Hinzu kommt, daß auch das weitere Verhalten der AGg. nach dem Erkennen dieser Verletzung Zweifel daran aufwirft, daß die AGg. selbst davon ausgegangen ist, daß diese Verletzung auf den besagten Umgang beim ASt. zurückzuführen sei. Es hätte nahegelegen, bei den von der AGg. aufgeworfenen Verdachtsmomenten bis hin zu einem sexuellen Mißbrauch eine Strafanzeige bei der Polizei zu erstatten; eine solche Verhaltensweise hätte im übrigen auch ihren aus der ihr zustehenden elterl.
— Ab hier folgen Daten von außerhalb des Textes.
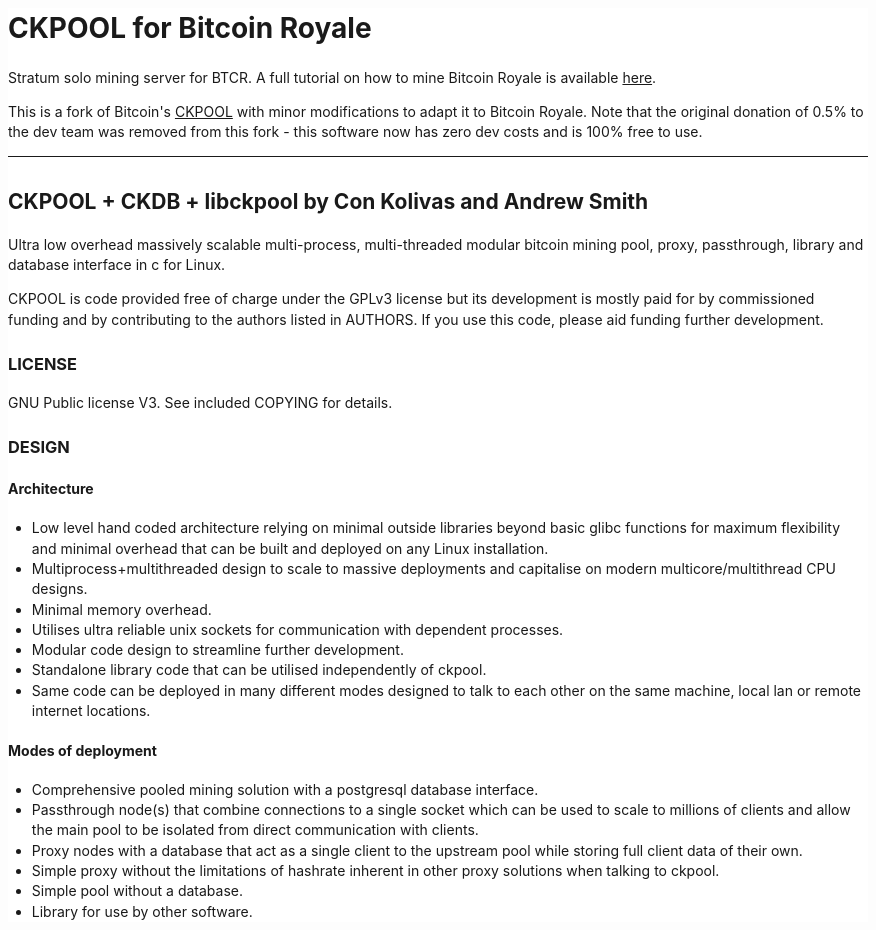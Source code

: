 # CKPOOL for Bitcoin Royale

Stratum solo mining server for BTCR. A full tutorial on how to mine Bitcoin Royale is available [here](https://github.com/bitcoinroyale/bitcoinroyale/wiki/How-to-solo-mine-Bitcoin-Royale-(BTCR)).

This is a fork of Bitcoin's [CKPOOL](https://bitbucket.org/ckolivas/ckpool) with minor modifications to adapt it to Bitcoin Royale. Note that the original donation of 0.5% to the dev team was removed from this fork - this software now has zero dev costs and is 100% free to use.

---

## CKPOOL + CKDB + libckpool by Con Kolivas and Andrew Smith

Ultra low overhead massively scalable multi-process, multi-threaded modular
bitcoin mining pool, proxy, passthrough, library and database interface in c
for Linux.

CKPOOL is code provided free of charge under the GPLv3 license but its development
is mostly paid for by commissioned funding and by contributing to the
authors listed in AUTHORS. If you use this code, please aid funding further development.

### LICENSE

GNU Public license V3. See included COPYING for details.

### DESIGN

#### Architecture
- Low level hand coded architecture relying on minimal outside libraries beyond
basic glibc functions for maximum flexibility and minimal overhead that can be
built and deployed on any Linux installation.
- Multiprocess+multithreaded design to scale to massive deployments and
capitalise on modern multicore/multithread CPU designs.
- Minimal memory overhead.
- Utilises ultra reliable unix sockets for communication with dependent
processes.
- Modular code design to streamline further development.
- Standalone library code that can be utilised independently of ckpool.
- Same code can be deployed in many different modes designed to talk to each
other on the same machine, local lan or remote internet locations.

#### Modes of deployment
- Comprehensive pooled mining solution with a postgresql database interface.
- Passthrough node(s) that combine connections to a single socket which can
be used to scale to millions of clients and allow the main pool to be isolated
from direct communication with clients.
- Proxy nodes with a database that act as a single client to the upstream pool
while storing full client data of their own.
- Simple proxy without the limitations of hashrate inherent in other proxy
solutions when talking to ckpool.
- Simple pool without a database.
- Library for use by other software.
Sorge resultierenden Pflichten entsprochen. Dies hat die AGg. aber gerade nicht getan; vielmehr hat der ASt. seinerseits, nachdem ihm diese Verletzung und der damit verbundene Vorwurf bekannt geworden ist, am 2. 5. 2001 eine solche Strafanzeige (gegen Unbekannt) erstattet.
Auch das weitere Vorbringen der AGg. ist nicht geeignet, eine weitergehende Einschränkung des Umgangsrechtes des ASt. zu rechtfertigen. . . . [wird ausgeführt] . . .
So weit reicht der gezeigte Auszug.